Friday, April 28, 2023

Fifty-five Years Ago

Robert Kennedy whistle stop tour

This day in history in 1968 (actually it was yesterday) Robert Kennedy made a whistle-stop tour across Nebraska in his bid for the nomination for Democratic candidate for president.  One of the towns he stopped in was our hometown of Ogallala.  

My younger sister was a first grader at the time. Her teacher was a young Dominican sister from Boston.  Sister urged the kids to get their parents to take them down to the train station to see RFK when he came through, because "...it would be history in the making. You might get to see the next president of the United States!" 

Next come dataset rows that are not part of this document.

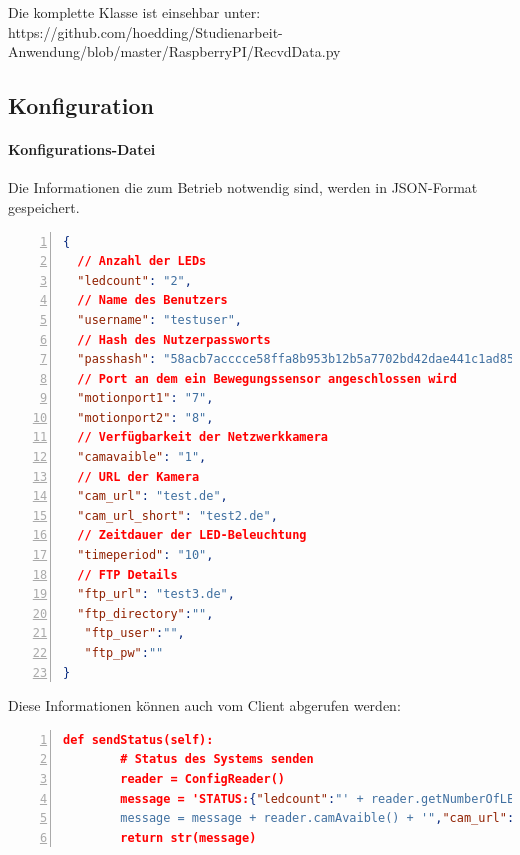 Die komplette Klasse ist einsehbar unter: https://github.com/hoedding/Studienarbeit-Anwendung/blob/master/RaspberryPI/RecvdData.py

\subsection{Konfiguration}
\paragraph{Konfigurations-Datei}
Die Informationen die zum Betrieb notwendig sind, werden in JSON-Format gespeichert.
\begin{lstlisting}[caption=Konfigurationsdatei config.json, language=json, frame=single, breaklines=true,columns=fullflexible, commentstyle=\color{gray}\upshape, captionpos=b, numbers = left]
{
  // Anzahl der LEDs
  "ledcount": "2",
  // Name des Benutzers
  "username": "testuser",
  // Hash des Nutzerpassworts
  "passhash": "58acb7acccce58ffa8b953b12b5a7702bd42dae441c1ad85057fa70b",
  // Port an dem ein Bewegungssensor angeschlossen wird
  "motionport1": "7",
  "motionport2": "8",
  // Verfügbarkeit der Netzwerkkamera
  "camavaible": "1",
  // URL der Kamera
  "cam_url": "test.de",
  "cam_url_short": "test2.de",
  // Zeitdauer der LED-Beleuchtung
  "timeperiod": "10",
  // FTP Details
  "ftp_url": "test3.de",
  "ftp_directory":"", 
   "ftp_user":"", 
   "ftp_pw":""
}
\end{lstlisting}
Diese Informationen können auch vom Client abgerufen werden: 
\begin{lstlisting}[caption=Senden von Konfigurationsinformationen an den Client, language=json, frame=single, breaklines=true,columns=fullflexible, commentstyle=\color{gray}\upshape, captionpos=b, numbers = left]
    def sendStatus(self):
        # Status des Systems senden
        reader = ConfigReader()
        message = 'STATUS:{"ledcount":"' + reader.getNumberOfLED() + '","motionport1":"' + reader.getMotionPin1() + '","motionport2":"' + reader.getMotionPin2() + '","ftp_url":"' + reader.getFTP() + '","camavaible":"'
        message = message + reader.camAvaible() + '","cam_url":"' + reader.camURL() + '","cam_url_short":"' + reader.camShortURL() + '","timeperiod":"' + reader.getTimePeriod() + '"}'
        return str(message)
\end{lstlisting}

Kennedy's train was due in at 7:00 am on that Saturday morning. I was seventeen at the time, and could have volunteered to take my sister. But lazy teenager that I was, I didn't. Mom could have insisted, but she took Kirsten herself. Mom was always interested in politics, though I don't think she ever voted for a Democrat. Anyway, there was quite a crowd at the train station. Little kid that she was, Kirsten couldn't see over all the grown-ups. But a man lifted her up so she could see.

"Whether whistle-stopping across rural Nebraska or rallying Black voters in North Omaha, the charismatic brother of slain President John F. Kennedy attracted big crowds everywhere he went."

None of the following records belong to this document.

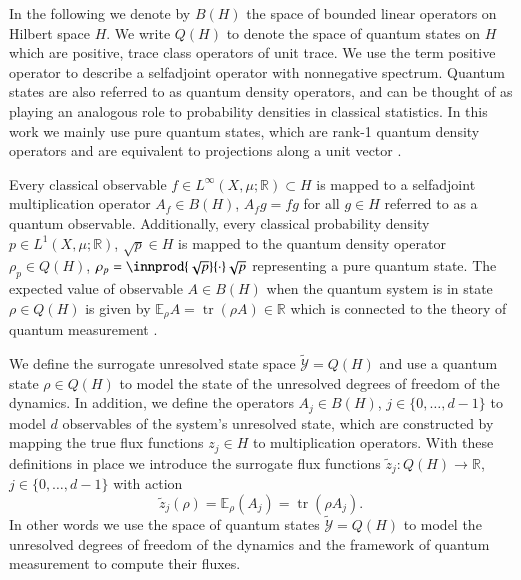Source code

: \documentclass[letterpaper,10pt,3p,preprint]{elsarticle}
\newcommand{\Rbb}{\mathbb{R}}
\newcommand{\Ebb}{\mathbb{E}}
\newcommand{\Ycal}{\mathcal{Y}}
\DeclareMathOperator{\tr}{tr}
\begin{document}
In the following we denote by $B(H)$ the space of bounded linear
operators on Hilbert space $H$.
We write $Q(H)$ to denote the space of quantum states on $H$
which are positive, trace class operators of unit trace.
We use the term positive operator to describe a selfadjoint
operator with nonnegative spectrum.
Quantum states are also referred to as quantum density operators,
and can be thought of as playing an analogous role to probability
densities in classical statistics.
In this work we mainly use pure quantum states,
which are rank-1 quantum density operators and are
equivalent to projections along a unit vector
\cite{Hall2013,Sakurai2021,Takhtajan2008}.

Every classical observable
$f\in L^\infty(X,\mu;\Rbb)\subset H$
is mapped to a selfadjoint multiplication operator
$A_f\in B(H)$, $A_fg=fg$ for all $g\in H$
referred to as a quantum observable.
Additionally, every classical probability density
$p\in L^1(X,\mu;\Rbb)$, $\sqrt{p}\in H$
is mapped to the quantum density operator
$\rho_p\in Q(H)$,
$\rho_p=\innprod{\sqrt{p}}{\cdot}\sqrt{p}$
representing a pure quantum state.
The expected value of observable $A\in B(H)$
when the quantum system is in state $\rho\in Q(H)$
is given by
$\Ebb_\rho A=\tr(\rho A)\in\Rbb$
which is connected to the theory of quantum measurement
\cite{Hall2013,Sakurai2021,Takhtajan2008}.

We define the surrogate unresolved state space
$\tilde{\Ycal}=Q(H)$
and use a quantum state $\rho\in Q(H)$
to model the state of the unresolved degrees of freedom
of the dynamics.
In addition, we define the operators
$A_j\in B(H)$, $j\in\{0,\ldots, d-1\}$
to model $d$ observables of the system's unresolved state,
which are constructed by mapping the true flux functions
$z_j\in H$ to multiplication operators.
With these definitions in place we introduce the surrogate
flux functions
$\tilde{z}_j\colon Q(H)\rightarrow\Rbb$,
$j\in\{0,\ldots,d-1\}$
with action
\begin{equation*}
    \tilde{z}_j(\rho)=\Ebb_\rho(A_j)=\tr(\rho A_j).
\end{equation*}
In other words we use the space of quantum states
$\tilde{\Ycal}=Q(H)$
to model the unresolved degrees of freedom of the dynamics
and the framework of quantum measurement to compute their
fluxes.
\end{document}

"A Kennedy speechwriter later said the tour was the most successful day of the senator’s 82-day campaign — cut short by his assassination in June after he won the California primary — because he began to believe he could win. "

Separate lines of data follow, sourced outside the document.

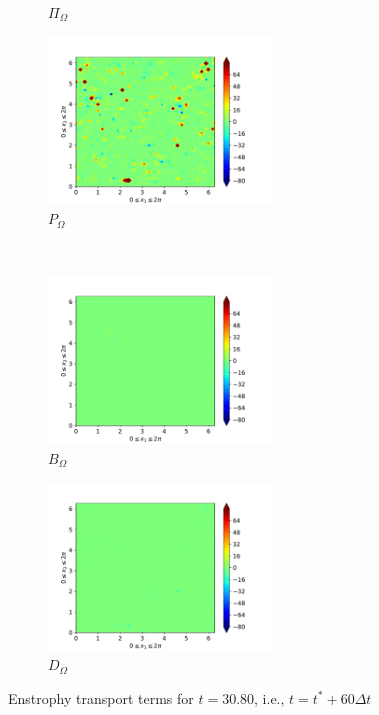 \begin{figure}[H]
\begin{subfigure}{0.45\textwidth}
        \caption{$\Pi_{\Omega}$}
    \end{subfigure}
    \newline
    \begin{subfigure}{0.45\textwidth}
        \includegraphics[height=1.75in]{media/run-cds-65/P-enst-1400}
        \caption{$P_{\Omega}$}
    \end{subfigure}
    ~
    \begin{subfigure}{0.45\textwidth}
        \includegraphics[height=1.75in]{media/run-cds-65/B-enst-1400}
        \caption{$B_{\Omega}$}
    \end{subfigure}
    \newline
    \begin{subfigure}{0.45\textwidth}
        \includegraphics[height=1.75in]{media/run-cds-65/D-enst-1400}
        \caption{$D_{\Omega}$}
    \end{subfigure}
    \caption{Enstrophy transport terms for $t=30.80$, i.e., $t=t^{\ast} + 60 \Delta t$}
\end{figure}

\newpage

It was a different way of campaigning that we don't see any more.

Sadly, it was only a few weeks later when Robert Kennedy was assassinated.  We'll never know how history might have been different if that hadn't happened.

10 comments:

  1. It was so shocking. An exciting event that became a sad piece of history for your mother and sister. In June 68 I had just moved to DC with a college friend. We slept on the floor of my sister’s studio apartment while we looked for jobs. My sister worked for a congressman from west LA. We stayed up very late to watch election returns from the west coast and immediately saw the news from the Ambassador hotel after it happened. It was a horrible shock, just as his brother’s assassination had been. My college friend and I were also shocked when a reporter brought a young man who was at the event to the mic for an interview because he was the fiancĂ© of one of our other friends. Neither Kennedy had a real chance to show what they could do for the country. I was a Republican then. The congressman my sister worked for was a Republican. The Republicans today are nothing like the moderate Republicans who were like my sister’s boss. The Kennedys would be seen as centrists today. Both parties have moved toward their extremes.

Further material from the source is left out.